:: RAW DATA

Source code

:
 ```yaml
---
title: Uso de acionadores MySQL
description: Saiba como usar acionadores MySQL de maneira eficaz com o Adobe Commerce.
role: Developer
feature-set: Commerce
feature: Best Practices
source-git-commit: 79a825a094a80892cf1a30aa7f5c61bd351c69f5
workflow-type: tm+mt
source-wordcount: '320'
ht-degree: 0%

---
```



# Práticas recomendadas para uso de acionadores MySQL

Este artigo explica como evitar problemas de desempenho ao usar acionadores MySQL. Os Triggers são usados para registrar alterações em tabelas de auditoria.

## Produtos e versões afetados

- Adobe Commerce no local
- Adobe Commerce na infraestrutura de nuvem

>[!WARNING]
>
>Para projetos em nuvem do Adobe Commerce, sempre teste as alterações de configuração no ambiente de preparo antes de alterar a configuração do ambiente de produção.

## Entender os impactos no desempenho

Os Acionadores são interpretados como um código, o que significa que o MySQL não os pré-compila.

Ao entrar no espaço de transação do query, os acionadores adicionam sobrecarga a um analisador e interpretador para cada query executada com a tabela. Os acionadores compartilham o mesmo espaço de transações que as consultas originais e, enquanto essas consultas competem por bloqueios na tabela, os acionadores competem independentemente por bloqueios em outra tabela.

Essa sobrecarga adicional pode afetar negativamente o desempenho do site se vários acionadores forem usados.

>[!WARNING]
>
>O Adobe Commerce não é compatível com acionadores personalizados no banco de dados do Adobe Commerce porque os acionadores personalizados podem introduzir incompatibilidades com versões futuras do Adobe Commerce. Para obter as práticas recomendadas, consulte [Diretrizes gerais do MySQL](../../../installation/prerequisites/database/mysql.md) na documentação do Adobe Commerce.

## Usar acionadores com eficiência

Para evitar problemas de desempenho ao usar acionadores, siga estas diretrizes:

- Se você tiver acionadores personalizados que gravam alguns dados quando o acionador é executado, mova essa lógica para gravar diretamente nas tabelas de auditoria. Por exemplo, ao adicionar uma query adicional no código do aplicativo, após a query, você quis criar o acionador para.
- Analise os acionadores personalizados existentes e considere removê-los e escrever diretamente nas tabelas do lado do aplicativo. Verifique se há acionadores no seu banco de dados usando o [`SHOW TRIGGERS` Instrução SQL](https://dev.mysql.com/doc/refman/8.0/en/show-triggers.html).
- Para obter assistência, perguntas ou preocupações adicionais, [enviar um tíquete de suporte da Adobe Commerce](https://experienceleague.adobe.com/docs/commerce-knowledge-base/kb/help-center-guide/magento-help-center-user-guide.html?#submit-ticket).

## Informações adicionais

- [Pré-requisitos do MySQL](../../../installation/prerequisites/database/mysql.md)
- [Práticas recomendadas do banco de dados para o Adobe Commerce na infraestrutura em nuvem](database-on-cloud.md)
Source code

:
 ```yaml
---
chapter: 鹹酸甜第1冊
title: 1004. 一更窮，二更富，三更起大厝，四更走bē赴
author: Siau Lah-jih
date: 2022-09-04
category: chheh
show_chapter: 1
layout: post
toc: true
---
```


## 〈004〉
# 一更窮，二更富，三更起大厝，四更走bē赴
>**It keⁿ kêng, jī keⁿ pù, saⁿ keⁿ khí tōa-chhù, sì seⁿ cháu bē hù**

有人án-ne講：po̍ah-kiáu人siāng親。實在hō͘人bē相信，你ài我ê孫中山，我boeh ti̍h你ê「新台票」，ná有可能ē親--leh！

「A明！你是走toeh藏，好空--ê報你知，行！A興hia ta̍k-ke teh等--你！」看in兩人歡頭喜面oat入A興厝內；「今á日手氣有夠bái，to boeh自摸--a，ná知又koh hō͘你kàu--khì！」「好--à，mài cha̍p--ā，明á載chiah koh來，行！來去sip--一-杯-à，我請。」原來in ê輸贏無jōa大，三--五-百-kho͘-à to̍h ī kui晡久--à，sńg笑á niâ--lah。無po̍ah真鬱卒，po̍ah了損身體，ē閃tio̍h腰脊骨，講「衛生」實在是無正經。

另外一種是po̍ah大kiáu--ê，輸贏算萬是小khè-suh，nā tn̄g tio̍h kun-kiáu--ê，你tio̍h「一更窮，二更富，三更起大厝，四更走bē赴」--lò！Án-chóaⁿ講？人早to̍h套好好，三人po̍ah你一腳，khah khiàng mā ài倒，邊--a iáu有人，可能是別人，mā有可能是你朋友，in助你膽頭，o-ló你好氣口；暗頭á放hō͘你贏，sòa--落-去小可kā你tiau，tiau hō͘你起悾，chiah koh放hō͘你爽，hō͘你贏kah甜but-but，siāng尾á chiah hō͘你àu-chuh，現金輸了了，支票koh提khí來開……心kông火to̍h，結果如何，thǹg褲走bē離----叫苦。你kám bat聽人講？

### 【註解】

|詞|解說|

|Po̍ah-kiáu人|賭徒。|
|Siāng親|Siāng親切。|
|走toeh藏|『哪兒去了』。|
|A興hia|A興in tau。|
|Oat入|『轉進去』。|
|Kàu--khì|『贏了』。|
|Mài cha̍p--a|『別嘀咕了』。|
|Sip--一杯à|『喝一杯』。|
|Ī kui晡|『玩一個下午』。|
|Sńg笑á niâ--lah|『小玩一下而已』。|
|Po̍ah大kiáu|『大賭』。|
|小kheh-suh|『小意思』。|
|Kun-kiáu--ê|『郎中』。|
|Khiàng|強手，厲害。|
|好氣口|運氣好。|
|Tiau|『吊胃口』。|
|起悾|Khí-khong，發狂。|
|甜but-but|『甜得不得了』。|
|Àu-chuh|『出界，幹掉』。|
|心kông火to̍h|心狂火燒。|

::::

Beginning with the first line and ending with the last, restate the data word for word.

:: SOLUTION BELOW ::
Source code

:
 ```yaml
---
title: Uso de acionadores MySQL
description: Saiba como usar acionadores MySQL de maneira eficaz com o Adobe Commerce.
role: Developer
feature-set: Commerce
feature: Best Practices
source-git-commit: 79a825a094a80892cf1a30aa7f5c61bd351c69f5
workflow-type: tm+mt
source-wordcount: '320'
ht-degree: 0%

---
```



# Práticas recomendadas para uso de acionadores MySQL

Este artigo explica como evitar problemas de desempenho ao usar acionadores MySQL. Os Triggers são usados para registrar alterações em tabelas de auditoria.

## Produtos e versões afetados

- Adobe Commerce no local
- Adobe Commerce na infraestrutura de nuvem

>[!WARNING]
>
>Para projetos em nuvem do Adobe Commerce, sempre teste as alterações de configuração no ambiente de preparo antes de alterar a configuração do ambiente de produção.

## Entender os impactos no desempenho

Os Acionadores são interpretados como um código, o que significa que o MySQL não os pré-compila.

Ao entrar no espaço de transação do query, os acionadores adicionam sobrecarga a um analisador e interpretador para cada query executada com a tabela. Os acionadores compartilham o mesmo espaço de transações que as consultas originais e, enquanto essas consultas competem por bloqueios na tabela, os acionadores competem independentemente por bloqueios em outra tabela.

Essa sobrecarga adicional pode afetar negativamente o desempenho do site se vários acionadores forem usados.

>[!WARNING]
>
>O Adobe Commerce não é compatível com acionadores personalizados no banco de dados do Adobe Commerce porque os acionadores personalizados podem introduzir incompatibilidades com versões futuras do Adobe Commerce. Para obter as práticas recomendadas, consulte [Diretrizes gerais do MySQL](../../../installation/prerequisites/database/mysql.md) na documentação do Adobe Commerce.

## Usar acionadores com eficiência

Para evitar problemas de desempenho ao usar acionadores, siga estas diretrizes:

- Se você tiver acionadores personalizados que gravam alguns dados quando o acionador é executado, mova essa lógica para gravar diretamente nas tabelas de auditoria. Por exemplo, ao adicionar uma query adicional no código do aplicativo, após a query, você quis criar o acionador para.
- Analise os acionadores personalizados existentes e considere removê-los e escrever diretamente nas tabelas do lado do aplicativo. Verifique se há acionadores no seu banco de dados usando o [`SHOW TRIGGERS` Instrução SQL](https://dev.mysql.com/doc/refman/8.0/en/show-triggers.html).
- Para obter assistência, perguntas ou preocupações adicionais, [enviar um tíquete de suporte da Adobe Commerce](https://experienceleague.adobe.com/docs/commerce-knowledge-base/kb/help-center-guide/magento-help-center-user-guide.html?#submit-ticket).

## Informações adicionais

- [Pré-requisitos do MySQL](../../../installation/prerequisites/database/mysql.md)
- [Práticas recomendadas do banco de dados para o Adobe Commerce na infraestrutura em nuvem](database-on-cloud.md)
Source code

:
 ```yaml
---
chapter: 鹹酸甜第1冊
title: 1004. 一更窮，二更富，三更起大厝，四更走bē赴
author: Siau Lah-jih
date: 2022-09-04
category: chheh
show_chapter: 1
layout: post
toc: true
---
```


## 〈004〉
# 一更窮，二更富，三更起大厝，四更走bē赴
>**It keⁿ kêng, jī keⁿ pù, saⁿ keⁿ khí tōa-chhù, sì seⁿ cháu bē hù**

有人án-ne講：po̍ah-kiáu人siāng親。實在hō͘人bē相信，你ài我ê孫中山，我boeh ti̍h你ê「新台票」，ná有可能ē親--leh！

「A明！你是走toeh藏，好空--ê報你知，行！A興hia ta̍k-ke teh等--你！」看in兩人歡頭喜面oat入A興厝內；「今á日手氣有夠bái，to boeh自摸--a，ná知又koh hō͘你kàu--khì！」「好--à，mài cha̍p--ā，明á載chiah koh來，行！來去sip--一-杯-à，我請。」原來in ê輸贏無jōa大，三--五-百-kho͘-à to̍h ī kui晡久--à，sńg笑á niâ--lah。無po̍ah真鬱卒，po̍ah了損身體，ē閃tio̍h腰脊骨，講「衛生」實在是無正經。

另外一種是po̍ah大kiáu--ê，輸贏算萬是小khè-suh，nā tn̄g tio̍h kun-kiáu--ê，你tio̍h「一更窮，二更富，三更起大厝，四更走bē赴」--lò！Án-chóaⁿ講？人早to̍h套好好，三人po̍ah你一腳，khah khiàng mā ài倒，邊--a iáu有人，可能是別人，mā有可能是你朋友，in助你膽頭，o-ló你好氣口；暗頭á放hō͘你贏，sòa--落-去小可kā你tiau，tiau hō͘你起悾，chiah koh放hō͘你爽，hō͘你贏kah甜but-but，siāng尾á chiah hō͘你àu-chuh，現金輸了了，支票koh提khí來開……心kông火to̍h，結果如何，thǹg褲走bē離----叫苦。你kám bat聽人講？

### 【註解】

|詞|解說|

|Po̍ah-kiáu人|賭徒。|
|Siāng親|Siāng親切。|
|走toeh藏|『哪兒去了』。|
|A興hia|A興in tau。|
|Oat入|『轉進去』。|
|Kàu--khì|『贏了』。|
|Mài cha̍p--a|『別嘀咕了』。|
|Sip--一杯à|『喝一杯』。|
|Ī kui晡|『玩一個下午』。|
|Sńg笑á niâ--lah|『小玩一下而已』。|
|Po̍ah大kiáu|『大賭』。|
|小kheh-suh|『小意思』。|
|Kun-kiáu--ê|『郎中』。|
|Khiàng|強手，厲害。|
|好氣口|運氣好。|
|Tiau|『吊胃口』。|
|起悾|Khí-khong，發狂。|
|甜but-but|『甜得不得了』。|
|Àu-chuh|『出界，幹掉』。|
|心kông火to̍h|心狂火燒。|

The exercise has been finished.